WHERE WOULD YOU LIKE TO BE IN TEN YEARS?
So before we dive into this one, I know I’ve covered my thoughts about The Future™ in another post from probably a little under a year ago now. But this post is about where I’d like to be, not where I think I will be, so that sure makes things easier!
So, in ten years, I’ll be … 32, god damn. (For a second, I genuinely forgot how old I am. Nice!) I’ll be honest, it’s really weird imagining myself in my thirties. But when I tried this challenge on my blog from when I was 16, it was super weird imagining myself in my twenties, and here we are.
So much crazy shit has happened in just the last three years alone that I really, genuinely have no idea where I’ll end up. But, assuming the stars align just right and everything goes perfectly:
- I’d like to be living across the pond with Umby by then, preferably in Canada but I’d also be more than happy with somewhere in the States. I’d like to have explored more of the States with him by then, too – honestly, if things look up after Donglord Trombone is out of office, I’d really like to go on just a big ol’ road trip across the States with Umby. So I hope in ten years we’ll have either done that, or at least have planned it ready to do it!
- Speaking of Umby, I can’t imagine that we won’t at least be engaged (if not super married) in ten years’ time. I know that sounds presumptuous, but trust me, we’ve talked A Lot about getting married and whatnot. Even our parents know at this point. We’re in this for the long haul, my dudes!
- I’d like to be working a decent writing job (well, a decent job in general, really) – something that keeps me satisfied and pays the bills. I don’t know if I will have finished a book by then, but I’d like to have at least started one.
- I’m also hoping that by 32 I’ll have a decent enough work ethic and resources to maybe open a Patreon or something for my art, just to get a few extra bucks in per month. I would eventually like to make some regular money from my artwork, but right now I’m lacking mostly the equipment (and the following) to make that possible. One day, though!
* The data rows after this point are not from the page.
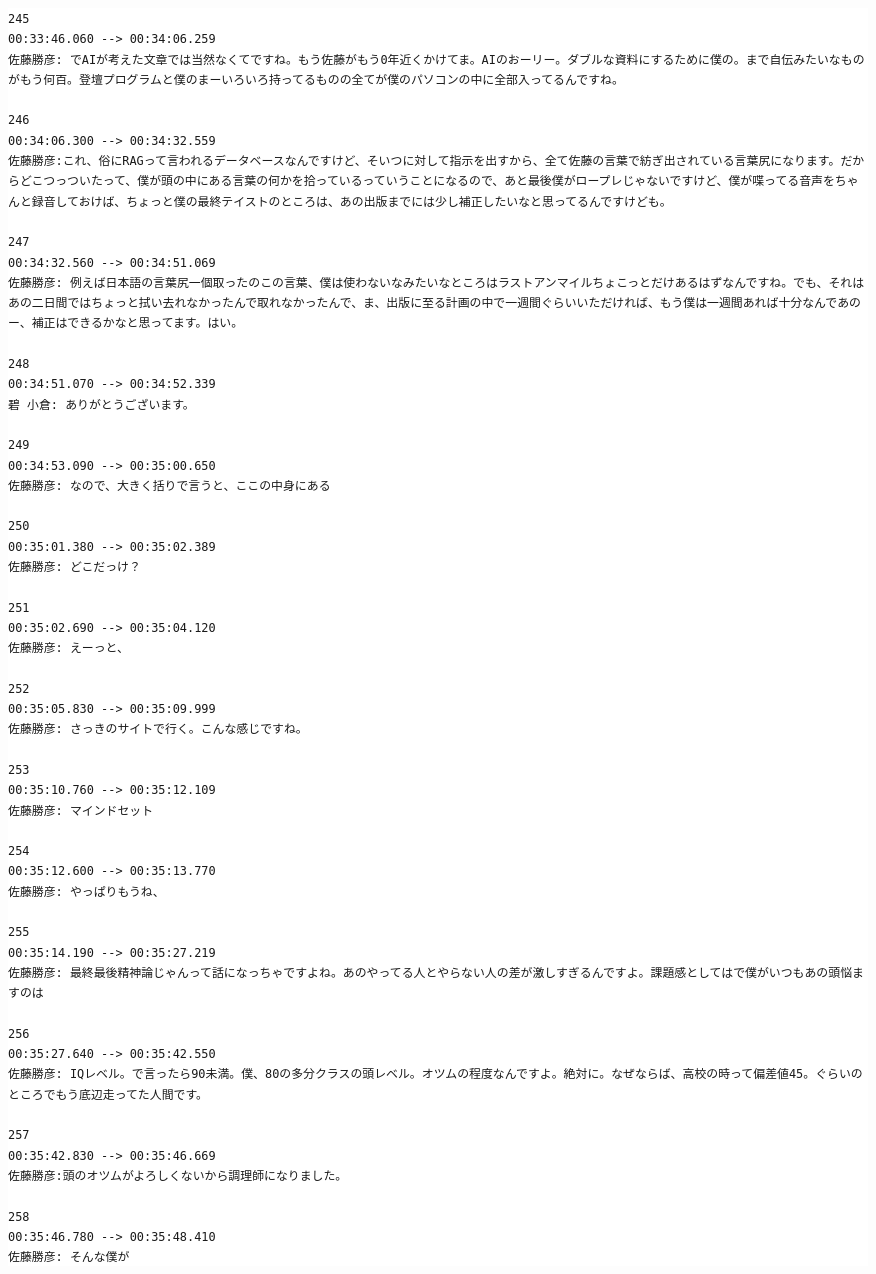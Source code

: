     245
    00:33:46.060 --> 00:34:06.259
    佐藤勝彦: でAIが考えた文章では当然なくてですね。もう佐藤がもう0年近くかけてま。AIのおーリー。ダブルな資料にするために僕の。まで自伝みたいなものがもう何百。登壇プログラムと僕のまーいろいろ持ってるものの全てが僕のパソコンの中に全部入ってるんですね。
    
    246
    00:34:06.300 --> 00:34:32.559
    佐藤勝彦:これ、俗にRAGって言われるデータベースなんですけど、そいつに対して指示を出すから、全て佐藤の言葉で紡ぎ出されている言葉尻になります。だからどこつっついたって、僕が頭の中にある言葉の何かを拾っているっていうことになるので、あと最後僕がロープレじゃないですけど、僕が喋ってる音声をちゃんと録音しておけば、ちょっと僕の最終テイストのところは、あの出版までには少し補正したいなと思ってるんですけども。
    
    247
    00:34:32.560 --> 00:34:51.069
    佐藤勝彦: 例えば日本語の言葉尻一個取ったのこの言葉、僕は使わないなみたいなところはラストアンマイルちょこっとだけあるはずなんですね。でも、それはあの二日間ではちょっと拭い去れなかったんで取れなかったんで、ま、出版に至る計画の中で一週間ぐらいいただければ、もう僕は一週間あれば十分なんであのー、補正はできるかなと思ってます。はい。
    
    248
    00:34:51.070 --> 00:34:52.339
    碧 小倉: ありがとうございます。
    
    249
    00:34:53.090 --> 00:35:00.650
    佐藤勝彦: なので、大きく括りで言うと、ここの中身にある
    
    250
    00:35:01.380 --> 00:35:02.389
    佐藤勝彦: どこだっけ？
    
    251
    00:35:02.690 --> 00:35:04.120
    佐藤勝彦: えーっと、
    
    252
    00:35:05.830 --> 00:35:09.999
    佐藤勝彦: さっきのサイトで行く。こんな感じですね。
    
    253
    00:35:10.760 --> 00:35:12.109
    佐藤勝彦: マインドセット
    
    254
    00:35:12.600 --> 00:35:13.770
    佐藤勝彦: やっぱりもうね、
    
    255
    00:35:14.190 --> 00:35:27.219
    佐藤勝彦: 最終最後精神論じゃんって話になっちゃですよね。あのやってる人とやらない人の差が激しすぎるんですよ。課題感としてはで僕がいつもあの頭悩ますのは
    
    256
    00:35:27.640 --> 00:35:42.550
    佐藤勝彦: IQレベル。で言ったら90未満。僕、80の多分クラスの頭レベル。オツムの程度なんですよ。絶対に。なぜならば、高校の時って偏差値45。ぐらいのところでもう底辺走ってた人間です。
    
    257
    00:35:42.830 --> 00:35:46.669
    佐藤勝彦:頭のオツムがよろしくないから調理師になりました。
    
    258
    00:35:46.780 --> 00:35:48.410
    佐藤勝彦: そんな僕が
- I’d like to have started physically transitioning. I don’t know if I’ll be able to have top surgery before I hit 32, especially depending on where we live – but if we’re talking about the stars aligning perfectly, then sure, I’d like to have had it done by then. I would really like to be on hormones by 25 – again, if the stars align perfectly, my family will be cool with that. (It’s unlikely, but hey.)
- If my dog Blake is still alive in 10 years (he’d be 15, so it’s just about possible) I will absolutely have him living with me by then. That’s something I want to set in motion ASAP, because holy shit do I miss my dog. I don’t think my cat Eva will still be alive (she’d be almost 18, good lord), but I hope Umby and me will have started building our small menagerie of pets by then! Maybe we’ll even have birds! I’d really, really love to have an aviary one day.
- Sort of on a side-note to this, I’ve been tinkering with the idea of maybe volunteering with birds of prey alongside whatever I do for money. Hanging out with owls last summer really lit that fire in me, and I think it would just be a really cool experience. Even if all I’m doing is cleaning cages or whatever, it would be so cool to just be around awesome birds all the time.
- I know this one’s a bit superficial, but I absolutely want more tattoos. Assuming I’m in a good financial situation by 32, I’m hoping to have my half-sleeve of birds at least started. I also want to get something small (probably just a pair of paw prints) for Blake and Eva mostly, but that can also apply to every dog and cat I have in my lifetime – that will probably be first on the list, since it’ll be small and therefore (hopefully) less money.
- Finally, of course, I hope that I still have a good circle of awesome, supportive friends (including the ones I currently have because they’re Radical) that, on occasion, I can still get absolutely blitzed with. And play tabletop games with, because they’re awesome. (Maybe by 32 I’ll have finally attempted DM’ing a session!)
And that’s about all I can think of for now, to be honest. Thinking about the future usually leaves me with a lot of anxiety and insecurity, but this has actually been really nice to write – at the moment, I’m feeling a lot more optimistic going forward than I ever have before. I have no idea if all (or any) of the above will be true in ten years, but either way, I’m feeling good about it.